(Task input)
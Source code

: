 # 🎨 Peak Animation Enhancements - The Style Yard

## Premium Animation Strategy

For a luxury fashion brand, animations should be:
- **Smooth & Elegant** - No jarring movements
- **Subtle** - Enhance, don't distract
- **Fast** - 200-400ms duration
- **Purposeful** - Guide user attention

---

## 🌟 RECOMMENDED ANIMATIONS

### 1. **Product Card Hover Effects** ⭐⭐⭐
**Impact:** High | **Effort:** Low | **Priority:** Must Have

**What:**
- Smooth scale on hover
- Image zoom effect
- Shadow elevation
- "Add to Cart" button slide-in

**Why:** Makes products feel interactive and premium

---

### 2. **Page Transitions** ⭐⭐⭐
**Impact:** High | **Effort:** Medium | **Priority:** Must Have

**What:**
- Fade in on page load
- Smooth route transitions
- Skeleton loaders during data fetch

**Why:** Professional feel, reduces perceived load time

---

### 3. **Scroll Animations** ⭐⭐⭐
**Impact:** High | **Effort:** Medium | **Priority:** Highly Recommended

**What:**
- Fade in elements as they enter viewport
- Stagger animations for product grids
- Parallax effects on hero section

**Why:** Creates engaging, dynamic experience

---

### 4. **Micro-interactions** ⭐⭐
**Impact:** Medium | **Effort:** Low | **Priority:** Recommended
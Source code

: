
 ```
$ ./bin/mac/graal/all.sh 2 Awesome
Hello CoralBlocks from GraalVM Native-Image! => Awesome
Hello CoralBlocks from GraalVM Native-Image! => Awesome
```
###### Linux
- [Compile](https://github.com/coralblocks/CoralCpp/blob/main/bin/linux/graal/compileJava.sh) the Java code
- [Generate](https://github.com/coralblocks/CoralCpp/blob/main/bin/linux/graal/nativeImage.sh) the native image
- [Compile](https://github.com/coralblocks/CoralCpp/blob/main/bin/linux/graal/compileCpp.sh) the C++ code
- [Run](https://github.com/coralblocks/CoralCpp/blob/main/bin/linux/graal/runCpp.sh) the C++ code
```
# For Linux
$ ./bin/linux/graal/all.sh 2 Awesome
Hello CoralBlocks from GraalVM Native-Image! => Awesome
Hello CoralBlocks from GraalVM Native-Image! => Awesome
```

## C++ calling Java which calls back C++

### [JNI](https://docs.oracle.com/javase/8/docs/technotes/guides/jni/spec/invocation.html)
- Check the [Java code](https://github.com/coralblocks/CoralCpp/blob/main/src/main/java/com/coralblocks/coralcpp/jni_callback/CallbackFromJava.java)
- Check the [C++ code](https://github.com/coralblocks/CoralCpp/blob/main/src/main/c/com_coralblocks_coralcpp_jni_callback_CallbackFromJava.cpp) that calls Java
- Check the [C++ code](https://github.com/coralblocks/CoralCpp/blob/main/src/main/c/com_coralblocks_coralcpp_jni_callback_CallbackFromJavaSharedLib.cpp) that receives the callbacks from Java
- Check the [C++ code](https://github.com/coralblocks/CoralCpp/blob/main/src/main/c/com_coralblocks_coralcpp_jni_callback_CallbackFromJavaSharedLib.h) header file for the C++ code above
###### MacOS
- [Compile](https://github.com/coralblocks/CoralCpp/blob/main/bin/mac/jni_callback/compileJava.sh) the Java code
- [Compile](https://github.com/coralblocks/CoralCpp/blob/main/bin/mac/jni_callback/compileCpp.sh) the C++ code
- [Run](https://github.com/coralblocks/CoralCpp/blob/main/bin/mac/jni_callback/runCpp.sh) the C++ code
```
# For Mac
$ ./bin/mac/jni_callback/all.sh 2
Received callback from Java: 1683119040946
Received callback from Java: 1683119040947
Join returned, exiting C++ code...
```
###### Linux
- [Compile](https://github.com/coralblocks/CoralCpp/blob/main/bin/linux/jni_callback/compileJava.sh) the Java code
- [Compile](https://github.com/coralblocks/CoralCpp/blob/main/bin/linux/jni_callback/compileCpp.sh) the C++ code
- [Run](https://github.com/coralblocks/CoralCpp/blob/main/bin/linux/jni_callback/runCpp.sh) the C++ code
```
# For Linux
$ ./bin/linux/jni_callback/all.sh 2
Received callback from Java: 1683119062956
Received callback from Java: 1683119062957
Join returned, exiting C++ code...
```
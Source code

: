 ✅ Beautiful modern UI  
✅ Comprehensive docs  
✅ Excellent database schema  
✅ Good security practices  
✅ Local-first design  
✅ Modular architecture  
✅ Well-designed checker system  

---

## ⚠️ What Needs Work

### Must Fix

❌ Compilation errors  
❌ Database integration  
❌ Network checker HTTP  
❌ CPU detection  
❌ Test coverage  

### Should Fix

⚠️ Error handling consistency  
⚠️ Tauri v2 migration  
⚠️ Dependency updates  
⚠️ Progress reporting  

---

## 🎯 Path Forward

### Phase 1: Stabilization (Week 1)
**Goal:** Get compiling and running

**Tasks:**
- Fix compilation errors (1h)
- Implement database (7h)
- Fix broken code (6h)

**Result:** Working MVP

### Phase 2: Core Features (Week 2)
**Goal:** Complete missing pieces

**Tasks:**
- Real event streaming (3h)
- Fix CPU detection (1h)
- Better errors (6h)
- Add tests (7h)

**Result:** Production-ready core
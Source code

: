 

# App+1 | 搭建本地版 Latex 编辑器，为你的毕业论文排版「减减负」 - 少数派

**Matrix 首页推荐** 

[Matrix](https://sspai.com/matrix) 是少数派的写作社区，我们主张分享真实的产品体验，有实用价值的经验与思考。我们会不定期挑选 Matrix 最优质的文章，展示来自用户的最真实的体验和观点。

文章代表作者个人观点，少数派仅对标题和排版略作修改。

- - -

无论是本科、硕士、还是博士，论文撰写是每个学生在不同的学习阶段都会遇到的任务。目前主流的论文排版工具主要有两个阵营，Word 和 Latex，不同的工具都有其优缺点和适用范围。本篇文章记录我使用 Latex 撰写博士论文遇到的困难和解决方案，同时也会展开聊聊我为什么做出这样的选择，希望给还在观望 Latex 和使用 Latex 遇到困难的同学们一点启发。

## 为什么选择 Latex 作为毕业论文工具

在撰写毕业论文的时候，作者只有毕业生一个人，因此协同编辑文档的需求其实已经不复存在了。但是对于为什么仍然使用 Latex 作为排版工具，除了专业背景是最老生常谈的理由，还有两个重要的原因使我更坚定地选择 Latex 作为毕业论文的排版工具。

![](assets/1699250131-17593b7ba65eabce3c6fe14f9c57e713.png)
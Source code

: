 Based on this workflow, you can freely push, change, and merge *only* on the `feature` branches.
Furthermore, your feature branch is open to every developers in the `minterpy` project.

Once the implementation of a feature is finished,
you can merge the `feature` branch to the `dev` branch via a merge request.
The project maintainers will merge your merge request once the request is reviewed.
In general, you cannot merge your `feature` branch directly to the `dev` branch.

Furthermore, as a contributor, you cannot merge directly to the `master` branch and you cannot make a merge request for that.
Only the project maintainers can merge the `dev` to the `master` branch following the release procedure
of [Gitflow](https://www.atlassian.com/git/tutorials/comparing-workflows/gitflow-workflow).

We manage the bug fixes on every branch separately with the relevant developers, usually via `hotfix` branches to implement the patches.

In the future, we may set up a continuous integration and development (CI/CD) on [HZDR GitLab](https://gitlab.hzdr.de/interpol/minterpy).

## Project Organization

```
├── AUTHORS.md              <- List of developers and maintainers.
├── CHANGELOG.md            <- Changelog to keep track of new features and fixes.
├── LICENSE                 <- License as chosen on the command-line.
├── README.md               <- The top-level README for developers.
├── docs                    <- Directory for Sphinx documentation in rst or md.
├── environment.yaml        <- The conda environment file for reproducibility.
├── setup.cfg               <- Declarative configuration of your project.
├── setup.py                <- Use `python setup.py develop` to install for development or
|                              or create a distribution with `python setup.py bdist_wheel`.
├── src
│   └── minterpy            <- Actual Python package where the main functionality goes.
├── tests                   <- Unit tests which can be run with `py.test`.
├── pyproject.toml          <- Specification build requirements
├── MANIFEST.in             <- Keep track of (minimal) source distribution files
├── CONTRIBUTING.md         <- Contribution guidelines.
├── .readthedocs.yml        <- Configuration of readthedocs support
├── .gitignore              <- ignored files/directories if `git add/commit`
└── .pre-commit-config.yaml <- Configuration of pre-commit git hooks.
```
(End Task input)
__Try it__:
Where a line of the records has the string "your", return that line.

__Task solution__:
Furthermore, your feature branch is open to every developers in the `minterpy` project.
The project maintainers will merge your merge request once the request is reviewed.
In general, you cannot merge your `feature` branch directly to the `dev` branch.
├── setup.cfg               <- Declarative configuration of your project.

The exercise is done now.